Research talk:Automated classification of draft quality/Work log/2016-09-26

Monday, September 26, 2016[edit]

I've finally got some time to look at this problem. My goal today is to run a few queries that will allow me to extract a random sample of article creations from a recent time period (this year?) with labels for spam, vandalism, or "other". I'll focus on English Wikipedia for now. I'll be using the deletion log to get the sample of bad pages. We'll need to figure out some page_id bounds for gathering a sample of good pages too.

First things first, how do we find the bad page creations?

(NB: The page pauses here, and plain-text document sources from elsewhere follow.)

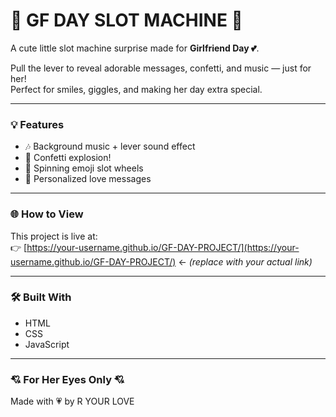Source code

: # 🎰 GF DAY SLOT MACHINE 💖

A cute little slot machine surprise made for **Girlfriend Day 💕**.

Pull the lever to reveal adorable messages, confetti, and music — just for her!  
Perfect for smiles, giggles, and making her day extra special.

---

### 💡 Features
- 🎶 Background music + lever sound effect
- 🎊 Confetti explosion!
- 🎰 Spinning emoji slot wheels
- 💌 Personalized love messages

---

### 🌐 How to View
This project is live at:  
👉 [https://your-username.github.io/GF-DAY-PROJECT/](https://your-username.github.io/GF-DAY-PROJECT/) ← *(replace with your actual link)*

---

### 🛠️ Built With
- HTML
- CSS
- JavaScript

---

### 💘 For Her Eyes Only 💘

Made with 💗 by R YOUR LOVE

Query: https://quarry.wmflabs.org/query/12780 Referencing: en:Wikipedia:Criteria_for_speedy_deletion

I think we're generally interested in:

WP:CSD#G3 -- Pure vandalism and blatant hoaxes
WP:CSD#G10 -- Pages that disparage, threaten or harass
WP:CSD#G11 -- Unambiguous advertising
WP:CSD#A11 -- Obviously invented

With this query, we get 52810 results which is a pretty good set of "positive" examples:

SELECT log_id, log_title, log_comment, log_namespace 
FROM logging 
WHERE 
    log_type = "delete" AND 
    log_action = "delete" AND 
    log_timestamp BETWEEN "20150901" AND "20160901" AND
    log_comment LIKE "[[WP:CSD#%" AND 
    log_comment REGEXP "WP:CSD#(G3|G10|G11|A11)\\|";

So that seems to work nicely. Now we need a sample of articles that were deleted for innocuous reasons and articles that weren't deleted at all. --EpochFail (talk) 22:28, 26 September 2016 (UTC)[reply]

Oooh. I made a table of deletion reasons we get in this set with this query: https://quarry.wmflabs.org/query/12782

deletion_reason	COUNT(*)
attack	3427
hoax	2132
spam	42498
vandalism	10144

--EpochFail (talk) 22:29, 26 September 2016 (UTC)[reply]